Sebuah situasi yang tentunya kurang begitu nyaman bagi siswa, orangtua, guru, dan sekolah. Baru saja, salah satu orangtua siswa menyampaikan rasa senangnya karena intensitas penggunaan gawai yang dilakukan oleh anaknya mulai berkurang setelah dilaksanakannya sekolah secara tatap muka. Tiba-tiba sekarang muncul surat edaran untuk pelaksanaan PJJ lagi. Hal tersebut tentunya membuat kening para orangtua harus mengerut untuk sementara waktu.

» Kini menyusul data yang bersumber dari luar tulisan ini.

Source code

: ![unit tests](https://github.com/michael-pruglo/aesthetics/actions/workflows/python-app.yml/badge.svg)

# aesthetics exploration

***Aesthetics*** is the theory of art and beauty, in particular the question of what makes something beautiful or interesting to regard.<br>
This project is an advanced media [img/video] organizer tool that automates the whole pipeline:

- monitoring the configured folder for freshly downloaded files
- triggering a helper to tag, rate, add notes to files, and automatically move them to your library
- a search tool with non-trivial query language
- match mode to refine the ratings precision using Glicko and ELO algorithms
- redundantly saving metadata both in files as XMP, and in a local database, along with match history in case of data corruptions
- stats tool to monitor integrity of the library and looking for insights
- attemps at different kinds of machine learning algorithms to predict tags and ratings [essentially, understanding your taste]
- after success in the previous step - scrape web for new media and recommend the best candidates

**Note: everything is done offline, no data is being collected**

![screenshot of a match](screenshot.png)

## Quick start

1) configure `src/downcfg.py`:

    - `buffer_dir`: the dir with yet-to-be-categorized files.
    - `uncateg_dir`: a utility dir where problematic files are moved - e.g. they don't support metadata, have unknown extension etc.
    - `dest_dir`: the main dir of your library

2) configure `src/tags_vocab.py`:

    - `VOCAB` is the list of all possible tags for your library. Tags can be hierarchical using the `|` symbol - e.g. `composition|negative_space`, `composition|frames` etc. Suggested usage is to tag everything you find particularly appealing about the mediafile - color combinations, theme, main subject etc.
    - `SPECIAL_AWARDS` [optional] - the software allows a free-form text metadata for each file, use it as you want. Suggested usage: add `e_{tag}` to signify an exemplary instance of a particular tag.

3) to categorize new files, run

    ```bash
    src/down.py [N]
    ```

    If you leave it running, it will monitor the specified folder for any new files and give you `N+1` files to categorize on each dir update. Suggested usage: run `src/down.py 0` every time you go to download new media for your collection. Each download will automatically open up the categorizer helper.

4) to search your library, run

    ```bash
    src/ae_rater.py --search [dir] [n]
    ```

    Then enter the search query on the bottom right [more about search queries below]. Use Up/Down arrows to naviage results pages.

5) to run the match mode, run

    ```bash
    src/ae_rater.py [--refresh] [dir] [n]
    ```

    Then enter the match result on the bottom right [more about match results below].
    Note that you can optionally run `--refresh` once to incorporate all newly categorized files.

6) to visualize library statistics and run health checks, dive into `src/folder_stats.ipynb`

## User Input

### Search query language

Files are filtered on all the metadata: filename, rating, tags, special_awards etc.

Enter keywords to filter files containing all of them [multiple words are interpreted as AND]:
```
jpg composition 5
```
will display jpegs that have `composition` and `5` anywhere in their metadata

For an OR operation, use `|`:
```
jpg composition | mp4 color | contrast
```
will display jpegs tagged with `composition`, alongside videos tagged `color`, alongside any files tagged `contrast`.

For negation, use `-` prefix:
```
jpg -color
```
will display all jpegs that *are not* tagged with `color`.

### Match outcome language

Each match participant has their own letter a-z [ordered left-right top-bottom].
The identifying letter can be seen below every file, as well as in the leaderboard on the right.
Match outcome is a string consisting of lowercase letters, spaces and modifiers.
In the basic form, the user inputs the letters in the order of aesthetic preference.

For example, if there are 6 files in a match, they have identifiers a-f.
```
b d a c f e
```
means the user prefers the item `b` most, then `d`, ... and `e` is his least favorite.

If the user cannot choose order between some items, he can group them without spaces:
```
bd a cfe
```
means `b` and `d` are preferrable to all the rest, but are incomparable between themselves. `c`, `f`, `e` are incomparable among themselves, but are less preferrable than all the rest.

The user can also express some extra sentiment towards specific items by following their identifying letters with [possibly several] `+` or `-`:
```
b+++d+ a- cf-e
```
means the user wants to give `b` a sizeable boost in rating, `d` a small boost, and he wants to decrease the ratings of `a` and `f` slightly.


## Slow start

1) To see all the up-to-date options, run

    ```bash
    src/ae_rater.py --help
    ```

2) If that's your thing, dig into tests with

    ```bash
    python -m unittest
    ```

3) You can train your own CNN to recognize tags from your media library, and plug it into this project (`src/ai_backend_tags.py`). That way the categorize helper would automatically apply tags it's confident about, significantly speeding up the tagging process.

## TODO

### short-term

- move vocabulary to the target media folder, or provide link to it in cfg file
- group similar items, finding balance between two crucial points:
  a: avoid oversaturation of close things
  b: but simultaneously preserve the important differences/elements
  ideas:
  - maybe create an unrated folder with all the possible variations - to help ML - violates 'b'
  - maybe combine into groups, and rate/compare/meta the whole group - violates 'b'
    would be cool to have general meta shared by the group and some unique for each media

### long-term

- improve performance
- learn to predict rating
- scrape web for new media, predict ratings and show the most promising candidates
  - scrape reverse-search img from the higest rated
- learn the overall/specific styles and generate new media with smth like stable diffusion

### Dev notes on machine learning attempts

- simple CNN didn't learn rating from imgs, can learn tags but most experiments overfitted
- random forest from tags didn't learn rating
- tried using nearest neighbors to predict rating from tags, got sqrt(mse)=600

Diberlakukannya kembali PJJ untuk sementara waktu, juga menjadi hal yang kurang menyenangkan bagi sebagian besar siswa. Hal ini dibuktikan dengan banyaknya komentar siswa yang mengeluh pada saat saya mengirimkan surat edaran PJJ di grup whatsapp kelas. Wajar memang, mengingat mereka baru saja menikmati aktivitas bermain dan bercanda bersama teman-temannya yang selama ini hanya bisa dilakukan melalui aplikasi zoom, google meet, dan aplikasi sejenis lainnya. Sehingga tidak heran dari salah satu mereka ada yang mengatakan jika dirinya merasa kembali "terkurung" seperti burung di sangkar.

Kondisi PJJ saat ini saya kira akan lebih rumit dari sebelumnya, mengingat kegiatan ekonomi para orangtua siswa yang "mulai" lagi berjalan. Apalagi kegiatan PJJ saat ini juga tidak lagi bersamaan dengan adanya kebijakan work from home (WFH), sehingga hal tersebut dapat berpotensi menciptakan kerepotan tersendiri pada kondisi lingkungan keluarga.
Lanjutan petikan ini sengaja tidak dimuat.